Antiques dealers have been accused of flouting laws to sell banned ivory, fibbing about its age to bypass sanctions despite a high profile campaign led by the Duke of Cambridge to secure an outright ban.
A study has shown that three-quarters of antiques dealers admit being aware of illegal trading, knowing colleagues or auctioneers happy to sell modern ivory passing it off as a still-legal pre-1947 artefact.
The evidence, reported by Portsmouth University’s School of Law, has been described as “disturbing”, with such traders condemned as perpetuating the slaughter of elephants for “purely mercenary motives”.
It comes after months of campaigning by the likes of the Duke of Cambridge, patron of the charity Tusk, and a Conservative manifesto committing to a total ban on ivory sales.
Currently, the law states that only ivory products made after 1947 are banned, with historic artefacts still able to be sold.
Antique owners and institutions including the British Museum have previously argued there is “no public benefit” to restricting antique ivory works of art, pointing out many national collections contain important items from before 1947.
But a report by Dr Caroline Cox, from Portsmouth University school of law’s Ivory Project, found: “Whilst none of the interviewees admitted to selling post 1947 ivory many of them stated that they either know of dealers or auctioneers who would sell post-1947 ivory, or that they had witnessed illegal ivory being sold in the UK.
“The ivory trade in the U.K. therefore depends on goodwill rather than the proper enforcement of the law.”
The report found there is no cost-effective scientific method for buyers, sellers or dealers to verify the age of ivory, with 95 per cent relying only on the “knowledge and experience” to judge.
None of those surveyed or interviewed for the study said they had used scientific testing to check whether an ivory item was from pre or post the 1947 cut-off.
Dr Cox wrote: “This report concludes that, given the intricacies and certainties relating to the current ivory trade in the U.K., there is a need for a significant structural change to the law governing the sale of ivory.
“This is required both to protect sellers of genuine antique ivory and to effectively police and enforce the regulations against sellers of post-1947 ivory items.”
Among those previously urging change have been Boris Johnson, the foreign secretary, William Hague, and former secretary at the Department for Environment, Food and Rural Affairs, Owen Paterson, who each support a total ban.
The Duke of Cambridge has previously said: “We need governments to send a clear signal that trading in ivory is abhorrent."
Following the report, campaigners have called for the government to take urgent action,highlighting the 2018 International Conference on Illegal Wildlife Trade as an ideal deadline.
Charlie Mayhew, chief executive of Tusk, said: “This report provides real evidence that many dealers know that their industry is complicit in the sale of illegal ivory and consumers are being misled.
“As long as the government allows the British ivory market to flourish in its current form - with modern ivory passed off as old -there will be a direct link from sale rooms and stall-holders to African savanna, with the market encouraged by traders leading to the killing of even more elephants.
“Britain’s intransigence on tightening up the law on trade is undermining its claim that it is still at the forefront of international efforts to end the illegal wildlife trade.”
Maria Mossman, founder of Action for Elephants, said: “This report presents disturbing evidence that some parts of the antiques trade are concealing a covert trade in illegal ivory.
“As long as a legal trade exists there will also be an illegal trade - this is simply the law of market dynamics and applies to any regulated commodity.
“Traders know this, yet, for purely mercenary motives, refuse to acknowledge their part in perpetuating the poaching.
“Other countries are taking the lead.

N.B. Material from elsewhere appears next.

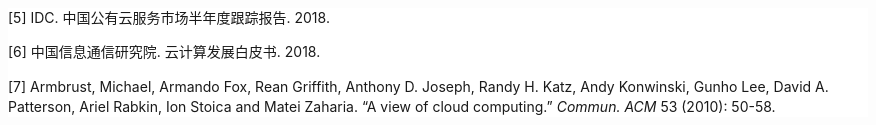 [5] IDC. 中国公有云服务市场半年度跟踪报告. 2018.

[6] 中国信息通信研究院. 云计算发展白皮书. 2018.

[7] Armbrust, Michael, Armando Fox, Rean Griffith, Anthony D. Joseph, Randy H. Katz, Andy Konwinski, Gunho Lee, David A. Patterson, Ariel Rabkin, Ion Stoica and Matei Zaharia. “A view of cloud computing.” *Commun. ACM* 53 (2010): 50-58.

Against the odds, we have seen China bring in a ban on its domestic trade and the US bring in a near-total ban.
“Until the UK follows suit with a full ban, and fulfils the pledge it made in the last two election manifestos, it will remain a pariah, not a leader, in the global fight against the illegal wildlife trade.”
A spokesman for Defra said: “We are committed to bringing an end to elephant poaching and we will shortly be consulting on our plans for an ivory ban. “We are doing more than ever to tackle the illegal wildlife trade, including investing £26m to combat poaching on the frontline and bring an end to this cruel trade.”